Existes, yo te he visto. He visto los años pasar en ti. Te vi con un largo y parejo capul usando esa sudadera beige con amarillo; te vi cantar en portugués en un escenario en el coliseo; en el planetario diciéndome que si no todos viéramos los objetos del mismo modo, no podríamos tocarlos; en el parque frente a mi casa en Bogotá para felicitarme de cumple y conociendo a Chan; otro 30 de julio dándome un hermoso esfero color “Leo”, que aún poseo. Existes en trozos en todos esos lugares y acá donde te leo desde el año en que lo comenzaste. Somos. Pero en trozos, sí.
Hay una texto de Ludwig Wittgenstein que se encuentra en su “Tratactus Logico–Philosophicus”. Copio y pego:
“El sentido del mundo debe quedar fuera del mundo. En el mundo todo es como es y sucede como sucede: en él no hay ningún valor –y aunque lo hubiese, no tendría ningún valor. Si hay un valor que tenga valor, debe quedar fuera de todo lo que ocurre y de todo ser así.
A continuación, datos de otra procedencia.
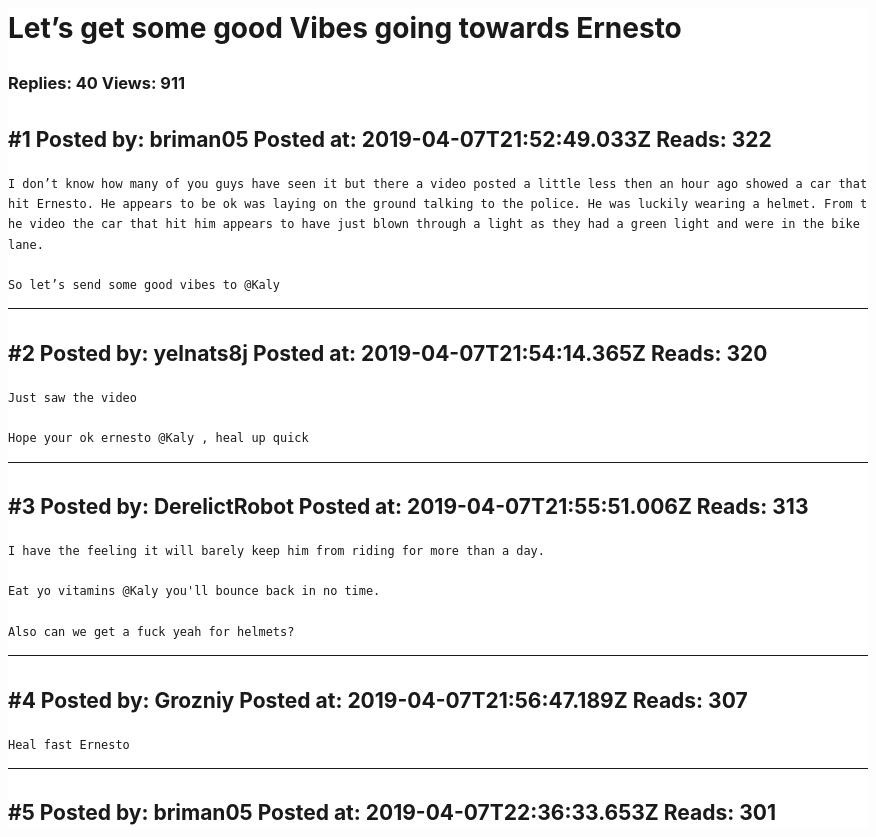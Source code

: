 # Let’s get some good Vibes going towards Ernesto

### Replies: 40 Views: 911

## \#1 Posted by: briman05 Posted at: 2019-04-07T21:52:49.033Z Reads: 322

```
I don’t know how many of you guys have seen it but there a video posted a little less then an hour ago showed a car that hit Ernesto. He appears to be ok was laying on the ground talking to the police. He was luckily wearing a helmet. From the video the car that hit him appears to have just blown through a light as they had a green light and were in the bike lane. 

So let’s send some good vibes to @Kaly
```

---
## \#2 Posted by: yelnats8j Posted at: 2019-04-07T21:54:14.365Z Reads: 320

```
Just saw the video

Hope your ok ernesto @Kaly , heal up quick
```

---
## \#3 Posted by: DerelictRobot Posted at: 2019-04-07T21:55:51.006Z Reads: 313

```
I have the feeling it will barely keep him from riding for more than a day.

Eat yo vitamins @Kaly you'll bounce back in no time. 

Also can we get a fuck yeah for helmets?
```

---
## \#4 Posted by: Grozniy Posted at: 2019-04-07T21:56:47.189Z Reads: 307

```
Heal fast Ernesto
```

---
## \#5 Posted by: briman05 Posted at: 2019-04-07T22:36:33.653Z Reads: 301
Pues todo lo que ocurre y todo ser así son casuales.
Lo que lo hace no-casual no puede quedar en el mundo, pues de otro modo sería a su vez casual.
Debe quedar fuera del mundo.”
(Cada vez que leo ese fragmento, aunque excesivamente racional, me llega un nuevo significado)
Bien podrias existir en el texto en sí. Bien podrias existir en el hecho que documenta el texto. Existes en ambos y más alla (como bien lo dicen los comments), justamente, por estar llena de sentido… y fuera del mundo.